ACTION ITEM
Up to and including the line that contains "mg_videoreader(filename, starttime = 0, endtime", reproduce every line exactly, beginning with the first line below.

··· DATA TO USE

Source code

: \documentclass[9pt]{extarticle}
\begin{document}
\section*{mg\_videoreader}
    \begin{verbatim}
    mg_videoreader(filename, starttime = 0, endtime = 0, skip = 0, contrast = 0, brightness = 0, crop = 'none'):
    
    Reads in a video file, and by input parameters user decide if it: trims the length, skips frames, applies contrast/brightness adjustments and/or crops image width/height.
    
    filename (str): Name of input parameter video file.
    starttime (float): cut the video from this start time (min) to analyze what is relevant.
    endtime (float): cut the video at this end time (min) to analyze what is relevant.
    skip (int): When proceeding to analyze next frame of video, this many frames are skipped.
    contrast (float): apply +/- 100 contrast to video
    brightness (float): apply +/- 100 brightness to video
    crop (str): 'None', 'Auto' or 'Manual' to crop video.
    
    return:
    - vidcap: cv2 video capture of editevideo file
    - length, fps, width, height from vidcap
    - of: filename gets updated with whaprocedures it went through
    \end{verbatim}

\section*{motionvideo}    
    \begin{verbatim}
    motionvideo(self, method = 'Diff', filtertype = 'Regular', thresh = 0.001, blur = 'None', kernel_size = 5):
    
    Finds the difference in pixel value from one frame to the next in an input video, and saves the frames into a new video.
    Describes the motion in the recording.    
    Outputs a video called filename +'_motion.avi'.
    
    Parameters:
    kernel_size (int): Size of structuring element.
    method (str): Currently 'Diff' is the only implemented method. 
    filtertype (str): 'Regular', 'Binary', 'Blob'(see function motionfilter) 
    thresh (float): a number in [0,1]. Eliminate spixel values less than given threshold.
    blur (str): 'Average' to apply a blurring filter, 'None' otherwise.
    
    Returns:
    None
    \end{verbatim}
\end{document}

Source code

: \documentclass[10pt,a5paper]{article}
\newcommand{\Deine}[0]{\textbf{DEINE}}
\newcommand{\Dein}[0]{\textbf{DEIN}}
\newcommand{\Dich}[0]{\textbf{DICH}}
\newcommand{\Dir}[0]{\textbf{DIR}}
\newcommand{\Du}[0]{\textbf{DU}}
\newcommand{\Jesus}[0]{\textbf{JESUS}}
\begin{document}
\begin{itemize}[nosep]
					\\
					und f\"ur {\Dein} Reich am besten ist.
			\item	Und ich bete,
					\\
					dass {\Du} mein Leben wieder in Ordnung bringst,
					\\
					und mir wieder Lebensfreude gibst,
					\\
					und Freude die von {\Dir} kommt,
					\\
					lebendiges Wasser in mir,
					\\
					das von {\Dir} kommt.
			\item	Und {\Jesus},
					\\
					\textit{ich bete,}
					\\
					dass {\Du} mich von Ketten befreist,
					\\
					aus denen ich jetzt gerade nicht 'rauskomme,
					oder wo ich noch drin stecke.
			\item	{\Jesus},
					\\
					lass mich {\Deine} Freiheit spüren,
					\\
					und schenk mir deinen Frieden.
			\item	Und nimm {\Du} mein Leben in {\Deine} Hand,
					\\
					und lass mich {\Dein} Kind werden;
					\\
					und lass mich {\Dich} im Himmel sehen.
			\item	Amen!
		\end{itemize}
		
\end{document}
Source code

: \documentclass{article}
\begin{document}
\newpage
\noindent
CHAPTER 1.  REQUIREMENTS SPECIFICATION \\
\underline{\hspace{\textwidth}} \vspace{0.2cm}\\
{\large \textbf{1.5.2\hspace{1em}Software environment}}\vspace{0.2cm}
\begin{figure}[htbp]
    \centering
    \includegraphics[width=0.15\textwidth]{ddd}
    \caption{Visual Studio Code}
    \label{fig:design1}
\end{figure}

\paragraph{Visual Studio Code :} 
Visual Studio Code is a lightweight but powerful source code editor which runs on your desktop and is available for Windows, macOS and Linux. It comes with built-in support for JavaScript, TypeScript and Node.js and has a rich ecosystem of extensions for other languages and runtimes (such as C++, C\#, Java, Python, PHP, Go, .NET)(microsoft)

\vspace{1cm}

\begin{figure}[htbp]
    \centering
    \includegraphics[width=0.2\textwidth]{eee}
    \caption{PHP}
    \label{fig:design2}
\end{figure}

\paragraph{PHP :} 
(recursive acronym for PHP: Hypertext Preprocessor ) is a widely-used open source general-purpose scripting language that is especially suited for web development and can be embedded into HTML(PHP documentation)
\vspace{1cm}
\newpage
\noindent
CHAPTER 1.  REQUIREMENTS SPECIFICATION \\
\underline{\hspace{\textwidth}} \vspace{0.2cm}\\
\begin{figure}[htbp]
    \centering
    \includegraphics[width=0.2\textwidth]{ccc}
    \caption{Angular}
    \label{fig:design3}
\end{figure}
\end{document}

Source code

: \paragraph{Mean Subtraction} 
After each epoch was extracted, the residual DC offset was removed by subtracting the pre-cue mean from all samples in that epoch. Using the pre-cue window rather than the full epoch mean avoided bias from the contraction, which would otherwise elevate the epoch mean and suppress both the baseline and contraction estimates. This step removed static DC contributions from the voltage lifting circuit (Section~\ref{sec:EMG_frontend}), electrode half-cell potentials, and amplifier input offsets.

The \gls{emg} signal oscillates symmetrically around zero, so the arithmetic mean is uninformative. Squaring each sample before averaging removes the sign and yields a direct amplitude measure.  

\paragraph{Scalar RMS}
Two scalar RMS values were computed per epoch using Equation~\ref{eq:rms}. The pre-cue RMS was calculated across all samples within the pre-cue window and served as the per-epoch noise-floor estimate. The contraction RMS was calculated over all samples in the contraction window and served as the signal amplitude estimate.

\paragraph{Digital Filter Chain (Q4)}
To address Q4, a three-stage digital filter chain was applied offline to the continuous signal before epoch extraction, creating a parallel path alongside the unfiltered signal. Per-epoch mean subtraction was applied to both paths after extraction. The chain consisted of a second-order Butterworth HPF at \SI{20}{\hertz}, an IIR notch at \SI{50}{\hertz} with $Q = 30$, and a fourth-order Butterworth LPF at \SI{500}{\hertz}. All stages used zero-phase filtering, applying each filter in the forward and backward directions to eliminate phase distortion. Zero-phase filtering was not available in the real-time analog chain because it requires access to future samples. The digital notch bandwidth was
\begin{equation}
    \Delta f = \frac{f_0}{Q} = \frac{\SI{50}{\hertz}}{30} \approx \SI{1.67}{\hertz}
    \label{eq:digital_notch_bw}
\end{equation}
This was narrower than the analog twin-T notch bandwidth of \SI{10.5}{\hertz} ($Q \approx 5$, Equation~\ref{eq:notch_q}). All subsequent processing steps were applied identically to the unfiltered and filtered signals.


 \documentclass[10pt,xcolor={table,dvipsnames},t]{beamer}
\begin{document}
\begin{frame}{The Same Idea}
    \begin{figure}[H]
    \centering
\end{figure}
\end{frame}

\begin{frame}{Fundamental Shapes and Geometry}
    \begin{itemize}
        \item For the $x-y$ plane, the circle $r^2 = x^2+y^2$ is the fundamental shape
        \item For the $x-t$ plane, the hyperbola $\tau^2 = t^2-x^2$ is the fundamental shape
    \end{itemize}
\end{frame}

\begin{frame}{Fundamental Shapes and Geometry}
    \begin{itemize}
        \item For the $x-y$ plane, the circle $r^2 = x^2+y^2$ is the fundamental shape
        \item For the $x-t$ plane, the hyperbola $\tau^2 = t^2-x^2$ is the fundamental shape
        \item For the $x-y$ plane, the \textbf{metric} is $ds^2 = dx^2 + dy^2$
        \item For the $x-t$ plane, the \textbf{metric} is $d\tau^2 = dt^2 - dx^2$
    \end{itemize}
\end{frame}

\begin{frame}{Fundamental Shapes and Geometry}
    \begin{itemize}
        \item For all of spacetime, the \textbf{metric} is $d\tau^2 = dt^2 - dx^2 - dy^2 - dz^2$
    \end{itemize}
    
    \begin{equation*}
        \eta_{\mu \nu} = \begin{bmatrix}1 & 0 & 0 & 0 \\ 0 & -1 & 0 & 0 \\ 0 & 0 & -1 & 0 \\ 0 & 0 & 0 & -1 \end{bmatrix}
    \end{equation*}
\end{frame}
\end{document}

······

ANSWER FOR THIS EXERCISE
Source code

: \documentclass[9pt]{extarticle}
\begin{document}
\section*{mg\_videoreader}
    \begin{verbatim}
    mg_videoreader(filename, starttime = 0, endtime = 0, skip = 0, contrast = 0, brightness = 0, crop = 'none'):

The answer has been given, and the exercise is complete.